*** Block opens ***

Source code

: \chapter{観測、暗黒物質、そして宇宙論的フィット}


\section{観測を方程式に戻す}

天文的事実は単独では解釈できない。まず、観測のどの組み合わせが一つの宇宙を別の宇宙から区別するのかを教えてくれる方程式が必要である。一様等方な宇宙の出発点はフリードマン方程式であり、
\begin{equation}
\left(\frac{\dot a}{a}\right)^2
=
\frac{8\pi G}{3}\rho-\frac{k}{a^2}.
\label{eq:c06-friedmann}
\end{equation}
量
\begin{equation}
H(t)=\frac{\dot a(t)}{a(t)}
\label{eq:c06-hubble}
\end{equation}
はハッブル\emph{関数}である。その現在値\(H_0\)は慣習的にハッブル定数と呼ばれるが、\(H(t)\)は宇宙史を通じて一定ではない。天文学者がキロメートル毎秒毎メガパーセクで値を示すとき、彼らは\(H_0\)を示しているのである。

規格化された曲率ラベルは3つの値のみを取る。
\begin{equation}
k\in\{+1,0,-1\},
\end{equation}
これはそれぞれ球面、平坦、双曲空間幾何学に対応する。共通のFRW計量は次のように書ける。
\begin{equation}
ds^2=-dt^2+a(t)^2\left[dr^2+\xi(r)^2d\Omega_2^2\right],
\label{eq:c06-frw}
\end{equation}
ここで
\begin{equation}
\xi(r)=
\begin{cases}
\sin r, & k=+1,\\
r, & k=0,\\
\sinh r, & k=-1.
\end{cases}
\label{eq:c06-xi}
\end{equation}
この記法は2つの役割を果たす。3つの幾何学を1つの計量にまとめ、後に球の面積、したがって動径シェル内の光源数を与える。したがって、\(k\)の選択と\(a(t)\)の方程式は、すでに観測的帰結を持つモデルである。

*** Block closes ***

» EXERCISE REQUIREMENTS
Return each line of the data above that includes the word "label".

» EXERCISE RESULT
\label{eq:c06-friedmann}
\label{eq:c06-hubble}
\label{eq:c06-frw}
\label{eq:c06-xi}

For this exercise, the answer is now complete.